**** Supplied records

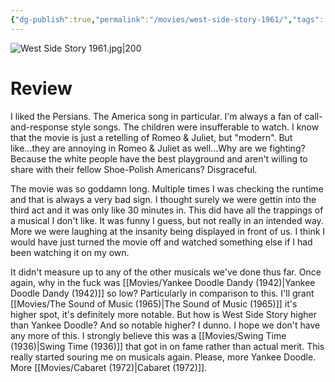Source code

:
 ```yaml
---
{"dg-publish":true,"permalink":"/movies/west-side-story-1961/","tags":["movies"],"created":"2024-05-01","updated":"2025-03-13"}
---
```



![West Side Story 1961.jpg|200](/img/user/Attachments/West%20Side%20Story%201961.jpg)

# Review

I liked the Persians. The America song in particular. I'm always a fan of call-and-response style songs. The children were insufferable to watch. I know that the movie is just a retelling of Romeo & Juliet, but "modern". But like...they are annoying in Romeo & Juliet as well...Why are we fighting? Because the white people have the best playground and aren't willing to share with their fellow Shoe-Polish Americans? Disgraceful.

The movie was so goddamn long. Multiple times I was checking the runtime and that is always a very bad sign. I thought surely we were gettin into the third act and it was only like 30 minutes in. This did have all the trappings of a musical I don't like. It was funny I guess, but not really in an intended way. More we were laughing at the insanity being displayed in front of us. I think I would have just turned the movie off and watched something else if I had been watching it on my own.

It didn't measure up to any of the other musicals we've done thus far. Once again, why in the fuck was [[Movies/Yankee Doodle Dandy (1942)\|Yankee Doodle Dandy (1942)]] so low? Particularly in comparison to this. I'll grant [[Movies/The Sound of Music (1965)\|The Sound of Music (1965)]] it's higher spot, it's definitely more notable. But how is West Side Story higher than Yankee Doodle? And so notable higher? I dunno. I hope we don't have any more of this. I strongly believe this was a [[Movies/Swing Time (1936)\|Swing Time (1936)]] that got in on fame rather than actual merit. This really started souring me on musicals again. Please, more Yankee Doodle. More [[Movies/Cabaret (1972)\|Cabaret (1972)]].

********

## Instructions to follow
Report the number of lines, in the entries above, that contain the word "like", without any other text.

## Output
2